> [EXERCISE AIM]
Copy the opening lines of the listing exactly, through and including the line with "search engine by"; do not copy any pictures.

> [MATERIAL SHOWN]
---+---
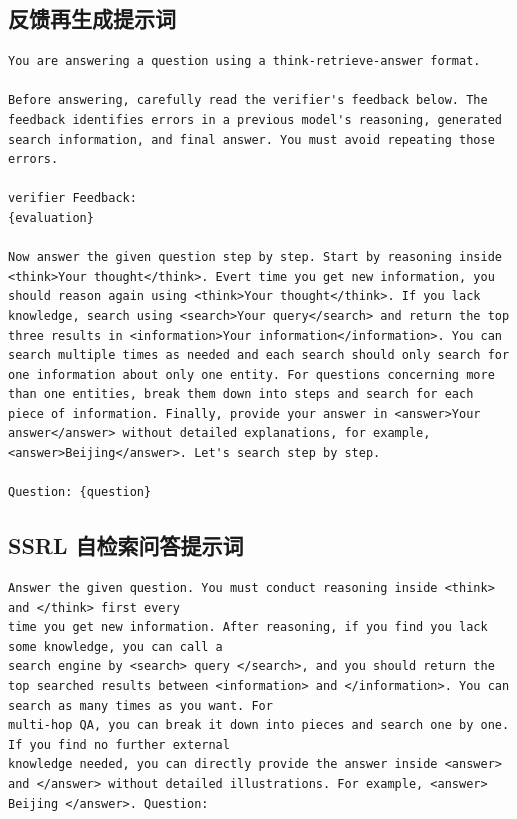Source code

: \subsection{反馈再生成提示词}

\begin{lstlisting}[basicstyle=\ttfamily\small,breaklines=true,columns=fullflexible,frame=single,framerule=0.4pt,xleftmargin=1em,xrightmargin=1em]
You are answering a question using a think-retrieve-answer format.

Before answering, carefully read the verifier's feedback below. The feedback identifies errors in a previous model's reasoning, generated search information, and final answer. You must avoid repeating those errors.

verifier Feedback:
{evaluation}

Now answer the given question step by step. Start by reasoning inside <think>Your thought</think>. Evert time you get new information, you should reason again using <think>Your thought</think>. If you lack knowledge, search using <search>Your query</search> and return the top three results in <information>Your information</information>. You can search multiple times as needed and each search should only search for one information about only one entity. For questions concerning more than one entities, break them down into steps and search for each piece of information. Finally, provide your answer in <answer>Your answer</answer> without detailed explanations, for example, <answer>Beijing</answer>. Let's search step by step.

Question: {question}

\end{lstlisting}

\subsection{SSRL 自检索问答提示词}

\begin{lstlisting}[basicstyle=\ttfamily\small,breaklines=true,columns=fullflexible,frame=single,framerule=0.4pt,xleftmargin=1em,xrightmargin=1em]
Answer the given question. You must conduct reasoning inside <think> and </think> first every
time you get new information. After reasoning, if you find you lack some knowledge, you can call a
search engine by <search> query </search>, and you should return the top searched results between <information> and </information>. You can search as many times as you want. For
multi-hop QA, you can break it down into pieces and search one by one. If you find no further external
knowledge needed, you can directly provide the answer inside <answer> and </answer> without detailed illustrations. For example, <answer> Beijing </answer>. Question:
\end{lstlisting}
---+---
> [OUTPUT FOR THIS EXERCISE]
Source code

: \subsection{反馈再生成提示词}

\begin{lstlisting}[basicstyle=\ttfamily\small,breaklines=true,columns=fullflexible,frame=single,framerule=0.4pt,xleftmargin=1em,xrightmargin=1em]
You are answering a question using a think-retrieve-answer format.

Before answering, carefully read the verifier's feedback below. The feedback identifies errors in a previous model's reasoning, generated search information, and final answer. You must avoid repeating those errors.

verifier Feedback:
{evaluation}

Now answer the given question step by step. Start by reasoning inside <think>Your thought</think>. Evert time you get new information, you should reason again using <think>Your thought</think>. If you lack knowledge, search using <search>Your query</search> and return the top three results in <information>Your information</information>. You can search multiple times as needed and each search should only search for one information about only one entity. For questions concerning more than one entities, break them down into steps and search for each piece of information. Finally, provide your answer in <answer>Your answer</answer> without detailed explanations, for example, <answer>Beijing</answer>. Let's search step by step.

Question: {question}

\end{lstlisting}

\subsection{SSRL 自检索问答提示词}

\begin{lstlisting}[basicstyle=\ttfamily\small,breaklines=true,columns=fullflexible,frame=single,framerule=0.4pt,xleftmargin=1em,xrightmargin=1em]
Answer the given question. You must conduct reasoning inside <think> and </think> first every
time you get new information. After reasoning, if you find you lack some knowledge, you can call a
search engine by <search> query </search>, and you should return the top searched results between <information> and </information>. You can search as many times as you want. For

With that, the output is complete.